Bold, independent reporting on Africa's most important stories, in English, every day.

JNIM’s strategic shift reshapes Mali’s security landscape

The northern and central regions of Mali are no longer just battlegrounds for sporadic armed clashes. For years now, these areas have been trapped in a relentless cycle of warfare and civilian exhaustion. Recent offensives by the Group for the Support of Islam and Muslims (JNIM) and the Azavad Liberation Front (FLA)—targeting military outposts, supply convoys, and critical road infrastructure—reveal a dramatic strategic evolution.

From territorial control to systemic erosion

The shift is profound. These armed factions no longer prioritize capturing towns or staging high-impact attacks. Instead, they aim to progressively sever state authority, pushing the military junta to the brink in its last bastion: Bamako. The conflict’s core has shifted from who holds what to who can still move freely—people, goods, fuel, administrative staff, or public services.

A war against mobility

For months, roadways and military convoys have come under intensified assault.

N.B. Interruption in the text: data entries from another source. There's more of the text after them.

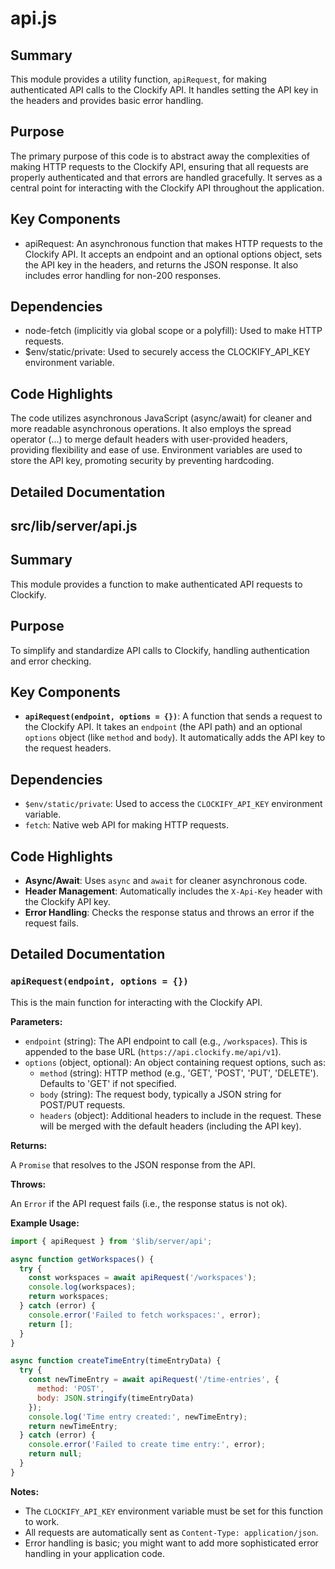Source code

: # api.js

## Summary
This module provides a utility function, `apiRequest`, for making authenticated API calls to the Clockify API. It handles setting the API key in the headers and provides basic error handling.

## Purpose
The primary purpose of this code is to abstract away the complexities of making HTTP requests to the Clockify API, ensuring that all requests are properly authenticated and that errors are handled gracefully. It serves as a central point for interacting with the Clockify API throughout the application.

## Key Components
- apiRequest: An asynchronous function that makes HTTP requests to the Clockify API. It accepts an endpoint and an optional options object, sets the API key in the headers, and returns the JSON response. It also includes error handling for non-200 responses.

## Dependencies
- node-fetch (implicitly via global scope or a polyfill): Used to make HTTP requests.
- $env/static/private: Used to securely access the CLOCKIFY_API_KEY environment variable.

## Code Highlights
The code utilizes asynchronous JavaScript (async/await) for cleaner and more readable asynchronous operations. It also employs the spread operator (...) to merge default headers with user-provided headers, providing flexibility and ease of use. Environment variables are used to store the API key, promoting security by preventing hardcoding.

## Detailed Documentation
## src/lib/server/api.js

## Summary
This module provides a function to make authenticated API requests to Clockify.

## Purpose
To simplify and standardize API calls to Clockify, handling authentication and error checking.

## Key Components
*   **`apiRequest(endpoint, options = {})`**:  A function that sends a request to the Clockify API. It takes an `endpoint` (the API path) and an optional `options` object (like `method` and `body`). It automatically adds the API key to the request headers.

## Dependencies
*   `$env/static/private`:  Used to access the `CLOCKIFY_API_KEY` environment variable.
*   `fetch`: Native web API for making HTTP requests.

## Code Highlights
*   **Async/Await**: Uses `async` and `await` for cleaner asynchronous code.
*   **Header Management**:  Automatically includes the `X-Api-Key` header with the Clockify API key.
*   **Error Handling**: Checks the response status and throws an error if the request fails.

## Detailed Documentation

### `apiRequest(endpoint, options = {})`

This is the main function for interacting with the Clockify API.

**Parameters:**

*   `endpoint` (string): The API endpoint to call (e.g., `/workspaces`).  This is appended to the base URL (`https://api.clockify.me/api/v1`).
*   `options` (object, optional):  An object containing request options, such as:
    *   `method` (string):  HTTP method (e.g., 'GET', 'POST', 'PUT', 'DELETE'). Defaults to 'GET' if not specified.
    *   `body` (string):  The request body, typically a JSON string for POST/PUT requests.
    *   `headers` (object):  Additional headers to include in the request.  These will be merged with the default headers (including the API key).

**Returns:**

A `Promise` that resolves to the JSON response from the API.

**Throws:**

An `Error` if the API request fails (i.e., the response status is not ok).

**Example Usage:**

```javascript
import { apiRequest } from '$lib/server/api';

async function getWorkspaces() {
  try {
    const workspaces = await apiRequest('/workspaces');
    console.log(workspaces);
    return workspaces;
  } catch (error) {
    console.error('Failed to fetch workspaces:', error);
    return [];
  }
}

async function createTimeEntry(timeEntryData) {
  try {
    const newTimeEntry = await apiRequest('/time-entries', {
      method: 'POST',
      body: JSON.stringify(timeEntryData)
    });
    console.log('Time entry created:', newTimeEntry);
    return newTimeEntry;
  } catch (error) {
    console.error('Failed to create time entry:', error);
    return null;
  }
}
```

**Notes:**

*   The `CLOCKIFY_API_KEY` environment variable must be set for this function to work.
*   All requests are automatically sent as `Content-Type: application/json`.
*   Error handling is basic; you might want to add more sophisticated error handling in your application code.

In some regions, even routine administrative travel now requires armed escorts, straining both the military and the state’s ability to function beyond major urban centers. The JNIM has grasped a critical truth: in a nation already weakened by institutional, economic, and security crises, attrition can achieve more politically than open confrontation.

This approach is less resource-intensive than frontal warfare. It forces enemy forces to scatter, inflates security expenditures, and fosters a climate of perpetual insecurity. The result? Collective fatigue—military, economic, and social. In rural zones, the crisis has evolved from armed presence to the gradual collapse of stable governance.

Why military dominance isn’t enough

The Malian military regime has staked its legitimacy on restoring security since seizing power. The withdrawal of French forces and the rise of Russian military partnerships were framed as acts of regained sovereignty. Yet sovereignty isn’t measured solely by combat capabilities—it’s also about maintaining territorial continuity, economic flow, and administrative presence.

The paradox is stark: intensified military action hasn’t translated into lasting stability. In some areas, it coexists with the fragmentation of rural spaces, where schools, healthcare, local justice, and critical infrastructure crumble. As public services vanish, communities increasingly rely on parallel systems—vigilante groups, informal arbitration, or survival networks.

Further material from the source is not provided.